• [EXERCISE BRIEF] Among the entries, how many lines carry the string "Story"? Give the number and nothing else.
───── TASK INPUT ─────
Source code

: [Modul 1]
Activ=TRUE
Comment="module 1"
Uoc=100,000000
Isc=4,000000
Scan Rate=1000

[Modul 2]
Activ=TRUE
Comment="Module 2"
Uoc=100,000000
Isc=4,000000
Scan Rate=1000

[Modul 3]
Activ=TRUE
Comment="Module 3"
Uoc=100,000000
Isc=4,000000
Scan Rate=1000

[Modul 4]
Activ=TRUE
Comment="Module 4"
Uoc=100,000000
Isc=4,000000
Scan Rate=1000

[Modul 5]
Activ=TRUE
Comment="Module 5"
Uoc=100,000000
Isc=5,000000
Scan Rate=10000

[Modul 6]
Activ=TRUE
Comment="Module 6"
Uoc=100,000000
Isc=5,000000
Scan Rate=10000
─────
───── TASK INPUT ─────
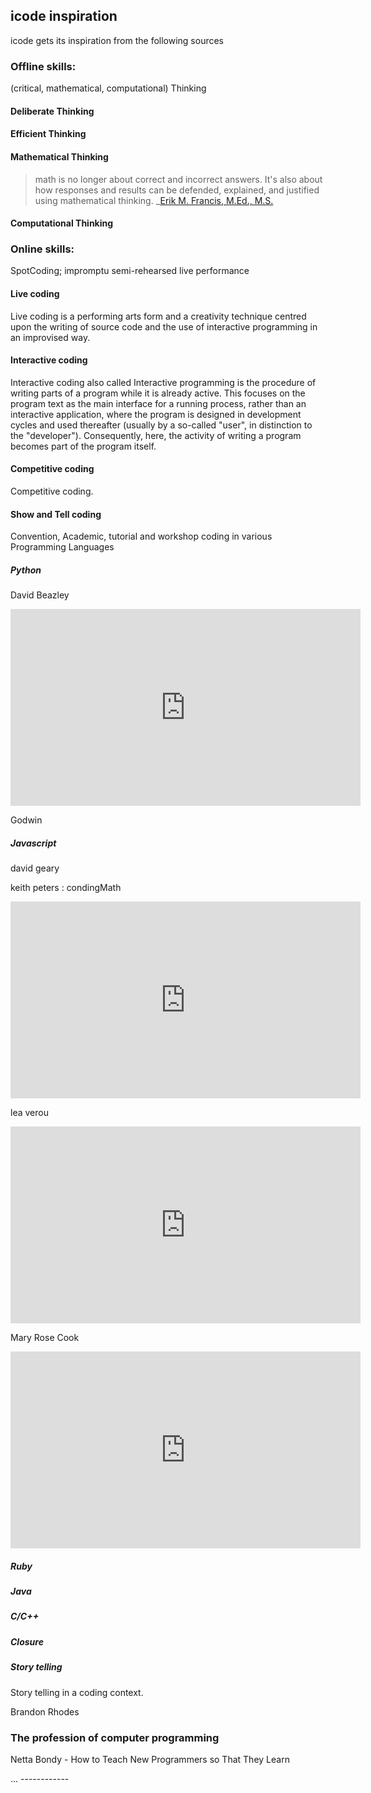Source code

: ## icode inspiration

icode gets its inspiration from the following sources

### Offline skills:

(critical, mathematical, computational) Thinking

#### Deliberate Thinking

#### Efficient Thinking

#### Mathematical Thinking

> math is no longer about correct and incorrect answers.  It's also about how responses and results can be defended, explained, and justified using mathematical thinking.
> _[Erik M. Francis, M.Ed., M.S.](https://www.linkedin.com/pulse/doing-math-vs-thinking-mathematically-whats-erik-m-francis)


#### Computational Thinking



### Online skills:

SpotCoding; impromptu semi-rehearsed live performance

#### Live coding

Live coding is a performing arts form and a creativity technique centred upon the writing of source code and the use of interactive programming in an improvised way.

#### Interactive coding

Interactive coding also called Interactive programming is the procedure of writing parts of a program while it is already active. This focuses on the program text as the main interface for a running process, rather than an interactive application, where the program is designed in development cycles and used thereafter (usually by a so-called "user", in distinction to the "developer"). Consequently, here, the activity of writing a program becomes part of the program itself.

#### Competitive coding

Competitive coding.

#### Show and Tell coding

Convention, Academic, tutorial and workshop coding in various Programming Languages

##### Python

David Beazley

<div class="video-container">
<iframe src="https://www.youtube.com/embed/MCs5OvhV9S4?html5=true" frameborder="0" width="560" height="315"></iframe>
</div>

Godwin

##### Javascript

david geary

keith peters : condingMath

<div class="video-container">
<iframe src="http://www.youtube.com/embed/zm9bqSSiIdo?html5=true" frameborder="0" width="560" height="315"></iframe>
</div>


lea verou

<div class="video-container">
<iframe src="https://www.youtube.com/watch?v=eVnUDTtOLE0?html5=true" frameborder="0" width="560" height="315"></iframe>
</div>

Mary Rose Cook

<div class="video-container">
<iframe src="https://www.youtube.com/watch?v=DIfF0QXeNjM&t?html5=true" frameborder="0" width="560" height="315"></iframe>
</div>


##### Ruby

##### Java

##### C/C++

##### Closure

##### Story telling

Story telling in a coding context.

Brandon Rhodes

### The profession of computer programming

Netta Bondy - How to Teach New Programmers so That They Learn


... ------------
─────
• [RESPONSE TO THIS EXERCISE] 2